Isto esclarecido, convém dizer que "Crianças Invisíveis" não é, e com dificuldade o seria, um objecto cinematográfico particularmente estimulante. Em termos genéricos é desequilibrado, como quase sempre são os filmes de "sketches", mesmo que ainda nesses termos se possa encontrar uma relativa virtude na variação geográfica e numa recusa quase total do sentimentalismo fácil (talvez com excepção do episódio de Ridley Scott e da filha Jordan).
Se o episódio dos Scott (história de um fotógrafo de guerra em alucinações regressivas que configuram uma espécie de complexo de culpa), o de Veneruso (encontro entre o neo-realismo italiano e o movimento do cinema napolitano, sem a "gravitas" do primeiro nem o espírito do segundo), e o de Kátia Lund (colaboradora de Fernando Meirelles em "Cidade de Deus", aqui com uma história de "favelados" em modelo realista bastante banal) não mostram muita coisa que valha a pena assinalar, passemos com um pouco mais de pormenor pelos outros quatro.

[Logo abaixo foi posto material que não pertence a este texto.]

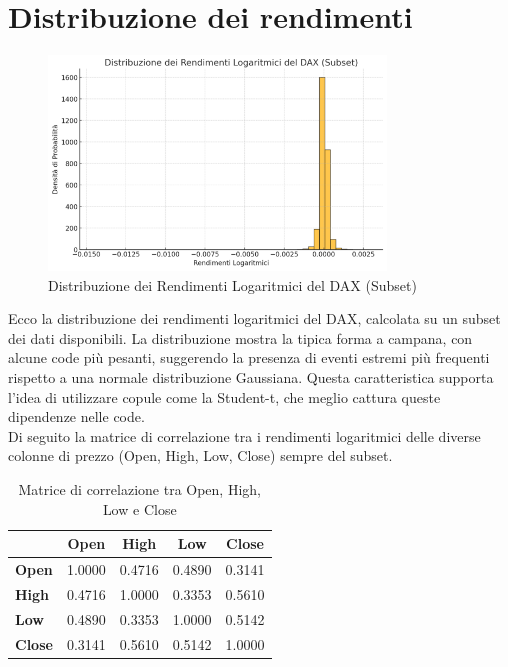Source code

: \documentclass[%
	corpo=11pt,
    twoside,
    stile=classica,
    oldstyle,
    tipotesi=custom,
    greek,
    evenboxes,
]{toptesi}
\begin{document}
\section{Distribuzione dei rendimenti}

\begin{figure}[h]
	\centering
	\includegraphics[width=0.8\textwidth]{./Pictures/rendimenti.png}
	\caption{Distribuzione dei Rendimenti Logaritmici del DAX (Subset)}
	\label{fig:log_returns_distribution}
\end{figure}

Ecco la distribuzione dei rendimenti logaritmici del DAX, calcolata su un subset dei dati disponibili. La distribuzione mostra la tipica forma a campana, con alcune code più pesanti, suggerendo la presenza di eventi estremi più frequenti rispetto a una normale distribuzione Gaussiana. Questa caratteristica supporta l’idea di utilizzare copule come la Student-t, che meglio cattura queste dipendenze nelle code.\\


Di seguito la matrice di correlazione tra i rendimenti logaritmici delle diverse colonne di prezzo (Open, High, Low, Close) sempre del subset.

\begin{table}[h]
	\centering
	\renewcommand{\arraystretch}{1.2} %
	\setlength{\tabcolsep}{8pt} %
	\small %
	\begin{tabular}{lcccc} %
		\toprule
		& \textbf{Open} & \textbf{High} & \textbf{Low} & \textbf{Close} \\
		\midrule
		\textbf{Open}  & 1.0000  & 0.4716  & 0.4890  & 0.3141  \\
		\textbf{High}  & 0.4716  & 1.0000  & 0.3353  & 0.5610  \\
		\textbf{Low}   & 0.4890  & 0.3353  & 1.0000  & 0.5142  \\
		\textbf{Close} & 0.3141  & 0.5610  & 0.5142  & 1.0000  \\
		\bottomrule
	\end{tabular}
	\caption{Matrice di correlazione tra Open, High, Low e Close}
	\label{tab:matrice_correlazione}
\end{table}
\end{document}
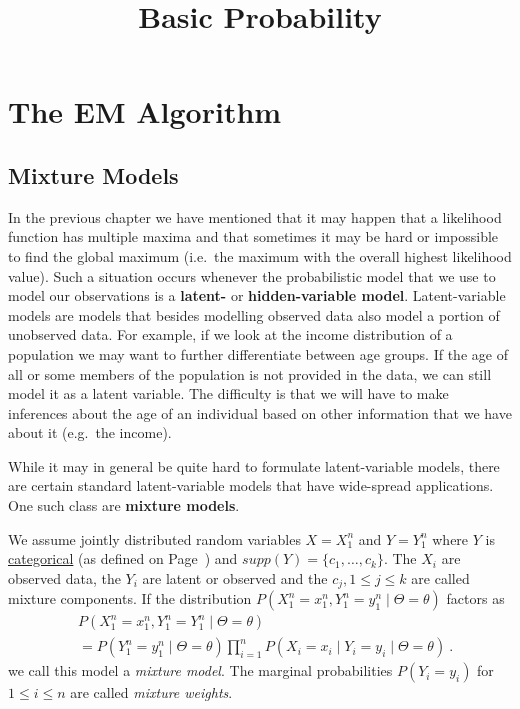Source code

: \documentclass[a4paper,11pt,leqno]{report}\usepackage[]{graphicx}\usepackage[]{color}
\title{Basic Probability}
\date{}
\begin{document}
\setcounter{chapter}{5}



\chapter{The EM Algorithm}

\section{Mixture Models}\label{sec:mixtureModels}

In the previous chapter we have mentioned that it may happen that a likelihood function has multiple 
maxima and that sometimes it may be hard or impossible to find the global maximum (i.e.\ the maximum
with the overall highest likelihood value). Such a situation occurs whenever the probabilistic model
that we use to model our observations is a \textbf{latent-} or \textbf{hidden-variable model}. Latent-variable
models are models that besides modelling observed data also model a portion of unobserved data. For
example, if we look at the income distribution of a population we may want to further differentiate
between age groups. If the age of all or some members of the population is not provided in the data, we
can still model it as a latent variable. The difficulty is that we will have to make inferences about the
age of an individual based on other information that we have about it (e.g.\ the income). 

While it may in general be quite hard to formulate latent-variable models, there are certain standard
latent-variable models that have wide-spread applications. One such class are \textbf{mixture models}.

\begin{Definition}\label{def:mixtureModel}
We assume jointly distributed random variables $ X=X_{1}^{n} $ and $
Y=Y_{1}^{n} $ where $ Y $ is \href{https://en.wikipedia.org/wiki/Categorical_variable}{categorical} (as defined on Page~\pageref{lab:categorical}) and
$ supp(Y) = \{c_{1}, \ldots, c_{k}\} $. The $ X_{i} $ are observed data, the $ Y_{i} $ are latent
or observed and the $ c_{j}, 1\leq j \leq k $ are called mixture components. 
If the distribution
$ P(X_{1}^{n}=x_{1}^{n}, Y_{1}^{n} = y_{1}^{n}\mid \Theta = \theta) $ factors as
\begin{align*}
&P(X_{1}^{n}=x_{1}^{n}, Y_{1}^{n} = Y_{1}^{n}\mid \Theta = \theta)  \\
&= P(Y_{1}^{n} = y_{1}^{n}\mid \Theta = \theta) \prod_{i=1}^{n} 
P(X_{i}=x_{i} \mid Y_{i} = y_{i}\mid \Theta = \theta) \ .
\end{align*}
we call this model a \emph{mixture model}. The marginal probabilities $ P(Y_{i}=y_{i}) $ for $ 1 \leq i \leq n $ are called
\emph{mixture weights}.
\end{Definition}
\end{document}
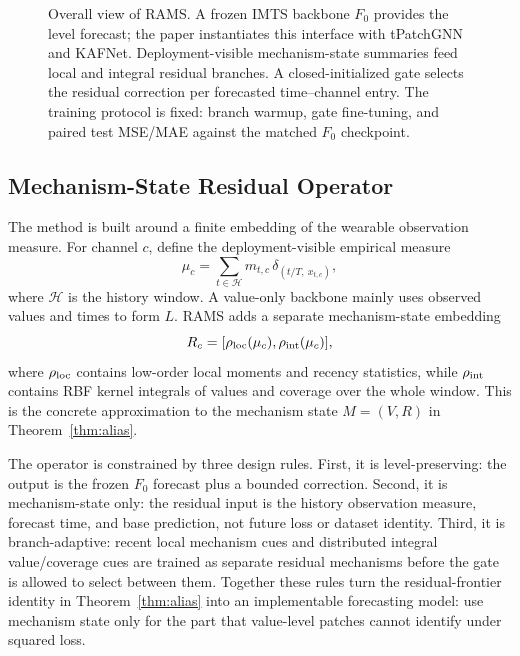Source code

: ﻿\documentclass[10pt,conference]{IEEEtran}
\newcommand{\method}{\textnormal{\mbox{RAMS}}}
\newcommand{\baseT}{\textnormal{\mbox{tPatchGNN}}}
\newcommand{\baseK}{\textnormal{\mbox{KAFNet}}}
\begin{document}
\begin{figure}[t]
{
}
\caption{Overall view of \method.  A frozen IMTS backbone \(F_0\) provides the
level forecast; the paper instantiates this interface with \baseT{} and
\baseK{}.  Deployment-visible mechanism-state summaries feed local and integral
residual branches.  A closed-initialized gate selects the residual correction
per forecasted time--channel entry.  The training protocol is fixed: branch
warmup, gate fine-tuning, and paired test MSE/MAE against the matched \(F_0\)
checkpoint.}
\label{fig:architecture}
\end{figure}

\subsection{Mechanism-State Residual Operator}

The method is built around a finite embedding of the wearable observation
measure.  For channel \(c\), define the deployment-visible empirical measure
\begin{equation}
\mu_c=\sum_{t\in\mathcal{H}} m_{t,c}\,\delta_{(t/T,\ x_{t,c})},
\end{equation}
where \(\mathcal{H}\) is the history window.  A value-only backbone mainly uses
observed values and times to form \(L\).  \method{} adds a separate
mechanism-state embedding
\begin{equation}
R_c=[\rho_{\rm loc}(\mu_c),\rho_{\rm int}(\mu_c)],
\end{equation}
where \(\rho_{\rm loc}\) contains low-order local moments and recency
statistics, while \(\rho_{\rm int}\) contains RBF kernel integrals of values
and coverage over the whole window.  This is the concrete approximation to
the mechanism state \(M=(V,R)\) in Theorem~\ref{thm:alias}.

The operator is constrained by three design rules.  First, it is
level-preserving: the output is the frozen \(F_0\) forecast plus a bounded
correction.  Second, it is mechanism-state only: the residual input is the
history observation measure, forecast time, and base prediction, not future
loss or dataset identity.  Third, it is branch-adaptive: recent local
mechanism cues and distributed integral value/coverage cues are trained as
separate residual mechanisms before the gate is allowed to select between them.
Together these rules turn the residual-frontier identity in
Theorem~\ref{thm:alias} into an implementable forecasting model: use mechanism
state only for the part that value-level patches cannot identify under squared
loss.
\end{document}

"Tanza", de Mehdi Charef, realizador francês de origem argelina, sinaliza a mobilização de crianças e adolescentes para as sempiternas guerras e guerrilhas do continente africano. A paisagem existe com alguma força, e os miúdos são vistos como exemplos de "adultização" precoce. Inteligentemente vago, dá-se mal com a curta duração: precisava de mais tempo (nenhum filme tem mais de 18 minutos) para existir de outra maneira.

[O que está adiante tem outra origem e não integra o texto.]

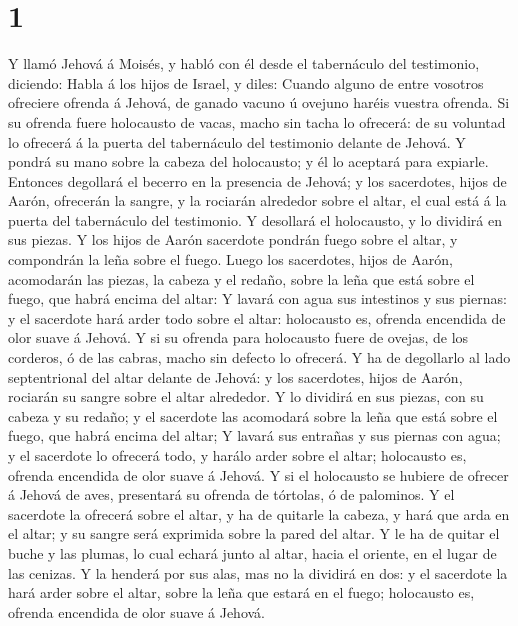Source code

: \hypertarget{section}{%
\section{1}\label{section}}

 Y llamó Jehová á Moisés, y habló con él desde el
tabernáculo del testimonio, diciendo:  Habla á los hijos de
Israel, y diles: Cuando alguno de entre vosotros ofreciere ofrenda á
Jehová, de ganado vacuno ú ovejuno haréis vuestra ofrenda. 
Si su ofrenda fuere holocausto de vacas, macho sin tacha lo ofrecerá: de
su voluntad lo ofrecerá á la puerta del tabernáculo del testimonio
delante de Jehová.  Y pondrá su mano sobre la cabeza del
holocausto; y él lo aceptará para expiarle.  Entonces
degollará el becerro en la presencia de Jehová; y los sacerdotes, hijos
de Aarón, ofrecerán la sangre, y la rociarán alrededor sobre el altar,
el cual está á la puerta del tabernáculo del testimonio.  Y
desollará el holocausto, y lo dividirá en sus piezas.  Y los
hijos de Aarón sacerdote pondrán fuego sobre el altar, y compondrán la
leña sobre el fuego.  Luego los sacerdotes, hijos de Aarón,
acomodarán las piezas, la cabeza y el redaño, sobre la leña que está
sobre el fuego, que habrá encima del altar:  Y lavará con
agua sus intestinos y sus piernas: y el sacerdote hará arder todo sobre
el altar: holocausto es, ofrenda encendida de olor suave á Jehová.
 Y si su ofrenda para holocausto fuere de ovejas, de los
corderos, ó de las cabras, macho sin defecto lo ofrecerá. 
Y ha de degollarlo al lado septentrional del altar delante de Jehová: y
los sacerdotes, hijos de Aarón, rociarán su sangre sobre el altar
alrededor.  Y lo dividirá en sus piezas, con su cabeza y su
redaño; y el sacerdote las acomodará sobre la leña que está sobre el
fuego, que habrá encima del altar;  Y lavará sus entrañas y
sus piernas con agua; y el sacerdote lo ofrecerá todo, y harálo arder
sobre el altar; holocausto es, ofrenda encendida de olor suave á Jehová.
 Y si el holocausto se hubiere de ofrecer á Jehová de aves,
presentará su ofrenda de tórtolas, ó de palominos.  Y el
sacerdote la ofrecerá sobre el altar, y ha de quitarle la cabeza, y hará
que arda en el altar; y su sangre será exprimida sobre la pared del
altar.  Y le ha de quitar el buche y las plumas, lo cual
echará junto al altar, hacia el oriente, en el lugar de las cenizas.
 Y la henderá por sus alas, mas no la dividirá en dos: y el
sacerdote la hará arder sobre el altar, sobre la leña que estará en el
fuego; holocausto es, ofrenda encendida de olor suave á Jehová.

Kusturica, em "Blue Gypsy", traz todo o seu arsenal folclórico e musical de festa de aldeia para aquele que é o mais alegre de todos os episódios. Miúdos de reformatório e pequenos ladrões que Kusturica não parece ter a certeza de querer ver "reformados" desde que se mantenham "independentes" e não se tornem, por exemplo, funcionários de mafiosos, pequenos ou grandes. Um pouco anarquista, e o filme mais capaz, apesar de tudo, de tocar um retrato "libertário" da infância (algures lá muito ao fundo espreita Jean Vigo).
Spike Lee, em "Jesus Children of America", podia ter feito facilmente o mais miserabilista de todos os "sketches". É a história de um casal de junkies seropositivos (a mulher é Rosie Perez) que esconde da filha o facto de ela também estar contaminada. É violento e só não é miserabilista porque Lee tem tacto e quer acabar o filme com um sinal de esperança - mas a tangente, num filme passado em Nova Iorque, não deixa de parecer corresponder a um "statement".
Finalmente, John Woo, no mais lírico dos episódios, e se calhar o melhor (e somos insuspeitos de "johnwooismo"). Metrópole chinesa, melancolia, céu encoberto, ruas molhadas - e uma criança rica e uma criança pobre, objectos que circulam entre elas e acabam por ter um papel decisivo nos respectivos destinos. É um filme sóbrio, mas sobretudo é aquele que, pelos seus entrelaçamentos, melhor gera uma noção de pertença a um só mesmo mundo. E no fim de contas, lembrar isso, a "coexistência", é o grande propósito de "Crianças Invisíveis".